The exercise follows an informal understanding between the Forward Markets Commission (FMC) and the Securities and Exchange Board of India (Sebi) over the issue. According to official sources, Sebi has agreed not to permit trading of any other commodity ETFs or even price these privately for public subscription, while FMC has decided to stop firing on the regulation and jurisdiction issues of commodity-based ETFs.
As a result, investors could only get to enjoy the gold ETFs that are already in the market. “Since the gold ETFs have already received subscription, scrapping them at this stage will be hazardous for the investors,” said an official source. In fact, both regulators have sought a legal opinion from the Union law ministry on this issue.While the regulation aspect of commodity-based ETFs is being challenged since 2007, a fresh round of turf war between the two started this year, when the commodity futures market regulator again raised the issue.
A few months ago, it asked Sebi to check any further listing of any commodity asset-based ETFs, especially the gold ones.
Gold ETFs are currently under Sebi’s purview. The move followed a swift growth in assets under the management of gold-based ETFs. While Sebi regulates gold ETFs since their inception in 2007, FMC believes it should monitor these. Logic: the underlying asset is a commodity. These were given to Sebi for monitoring, as they are sold as financial instruments — like mutual fund units. This year, FMC even chose to write to mutual funds and other entities seeking investment details in gold-based ETFs or other commodities or bonds linked with commodity prices.

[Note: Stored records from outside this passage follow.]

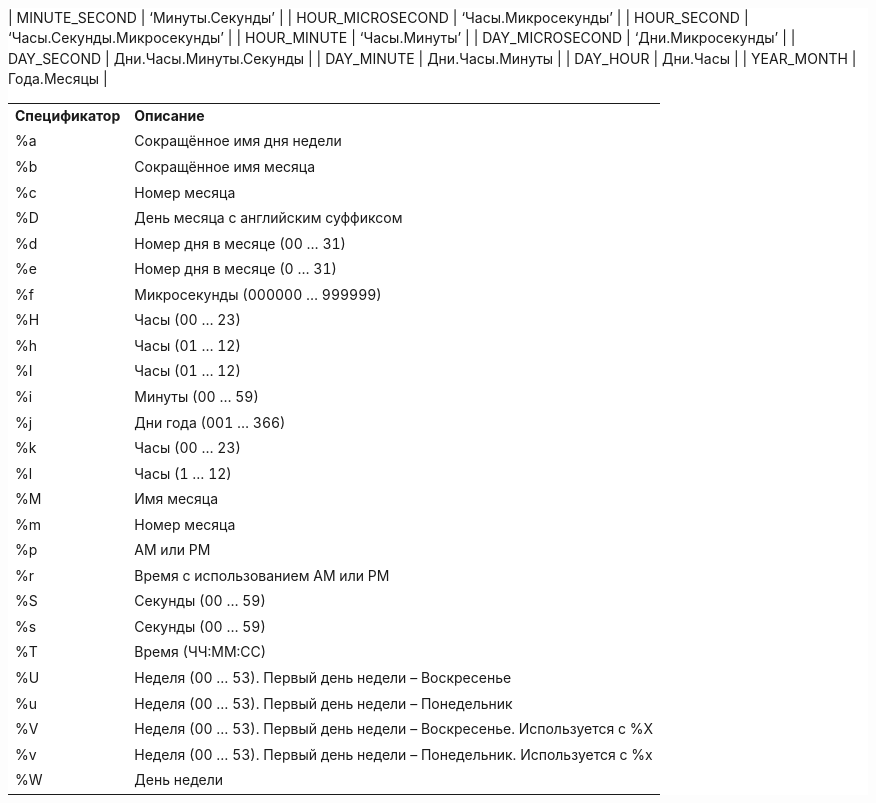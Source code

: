 | MINUTE_SECOND      | ‘Минуты.Секунды’            |
| HOUR_MICROSECOND   | ‘Часы.Микросекунды’         |
| HOUR_SECOND        | ‘Часы.Секунды.Микросекунды’ |
| HOUR_MINUTE        | ‘Часы.Минуты’               |
| DAY_MICROSECOND    | ‘Дни.Микросекунды’          |
| DAY_SECOND         | Дни.Часы.Минуты.Секунды     |
| DAY_MINUTE         | Дни.Часы.Минуты             |
| DAY_HOUR           | Дни.Часы                    |
| YEAR_MONTH         | Года.Месяцы                 |

|                  |                                                                       |
| ---------------- | --------------------------------------------------------------------- |
| **Спецификатор** | **Описание**                                                          |
| %a               | Сокращённое имя дня недели                                            |
| %b               | Сокращённое имя месяца                                                |
| %c               | Номер месяца                                                          |
| %D               | День месяца с английским суффиксом                                    |
| %d               | Номер дня в месяце (00 … 31)                                          |
| %e               | Номер дня в месяце (0 … 31)                                           |
| %f               | Микросекунды (000000 … 999999)                                        |
| %H               | Часы (00 … 23)                                                        |
| %h               | Часы (01 … 12)                                                        |
| %I               | Часы (01 … 12)                                                        |
| %i               | Минуты (00 … 59)                                                      |
| %j               | Дни года (001 … 366)                                                  |
| %k               | Часы (00 … 23)                                                        |
| %l               | Часы (1 … 12)                                                         |
| %M               | Имя месяца                                                            |
| %m               | Номер месяца                                                          |
| %p               | AM или PM                                                             |
| %r               | Время с использованием AM или PM                                      |
| %S               | Секунды (00 … 59)                                                     |
| %s               | Секунды (00 … 59)                                                     |
| %T               | Время (ЧЧ:ММ:СС)                                                      |
| %U               | Неделя (00 … 53). Первый день недели – Воскресенье                    |
| %u               | Неделя (00 … 53). Первый день недели – Понедельник                    |
| %V               | Неделя (00 … 53). Первый день недели – Воскресенье. Используется с %X |
| %v               | Неделя (00 … 53). Первый день недели – Понедельник. Используется с %x |
| %W               | День недели                                                           |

Gold ETFs come in various forms. There are exchange-traded funds, close-ended funds and exchange-traded notes (that aim to provide a security note that track the price of gold). Mutual funds dealing in gold ETFs buy gold with investors’ money (on behalf of investors) and convert these into units.The units of old ETFs can be bought or sold on the stock exchange, just like the shares of companies. The daily net asset value of gold ETFs is decided by the price of gold. While retail investors can only exchange their units for cash and not physical gold, large investors can get the units of the gold ETF redeemed directly from the asset management company and get the equivalent amount of physical gold.
India, the official added, has asset-based jurisdiction — capital market products with Sebi, interest rates and currency with the Reserve Bank of India and commodities with FMC.
Even if ETF is a security, it eventually is gold-based paper, which affects demand and supply and, thus, pricing of the commodity. As on the end of 2010-11 fiscal, the number of folios under ETFs, including gold-backed ones, had grown 130 per cent to 4,42,000 units, while assets had expanded 170 per cent to Rs 6,916 crore.